«Il sentimento di sicurezza è profondamente alterato.
Non è necessariamente un male, dal momento che non può esserci sicurezza per l’uomo su questa terra e il bisogno di sicurezza, al di là di un certo limite, è un’illusione pericolosa che falsa tutto e rende le menti ottuse, superficiali e scioccamente soddisfatte; lo si è ben visto nei periodi di prosperità, e lo si vede ancora in quelle categorie sociali che si credono oggi al sicuro.
Ma la totale assenza di sicurezza, soprattutto quando la catastrofe che si teme sembra eccedere le risorse dell’intelligenza e del coraggio, non è meno nociva.
Abbiamo visto in passato le crisi economiche togliere ai giovani ogni speranza di poter entrare pienamente nei ranghi della società e guadagnare di che vivere e nutrire una famiglia.
Si vede ora tutta una generazione di giovani nello stesso vicolo cieco…
I media moderni di comunicazione, la stampa, la radio il cinema sono del resto abbastanza potenti per influire sullo stato d’animo di tutto un popolo.

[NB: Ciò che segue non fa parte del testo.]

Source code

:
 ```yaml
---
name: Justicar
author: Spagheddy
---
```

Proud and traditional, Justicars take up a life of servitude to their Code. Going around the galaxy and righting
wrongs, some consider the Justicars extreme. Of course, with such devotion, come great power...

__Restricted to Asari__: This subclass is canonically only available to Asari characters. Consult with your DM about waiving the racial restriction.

Certo la vita continua a difendersi, protetta dall’istinto e da una qualche forma d’incoscienza; e tuttavia la paura che viene diffusa di grandi catastrofi collettive, attese passivamente come un’alluvione o un terremoto, condiziona sempre più il sentimento che ciascuno può avere del suo avvenire”.
Simone Weil, filosofa, mistica e scrittrice francese (1909-1943), 1939
«Un’atmosfera pesante, opaca e soffocante si è stabilita sul paese, gli uomini sono depressi e scontenti e, tuttavia, sono disposti a subire qualsiasi cosa senza protestare e senza stupirsene.
È la situazione caratteristica dei periodi di tirannia.
Il generale malcontento, che gli osservatori superficiali considerano come un indice di fragilità del potere, significa in realtà esattamente il contrario.
Un malcontento sordo e diffuso è compatibile con una quasi illimitata sottomissione per decine di anni; quando al sentimento della sciagura si unisce, com’è oggi il caso, l’assenza di speranze, gli uomini obbediscono finché un contraccolpo esterno non restituisca loro la speranza».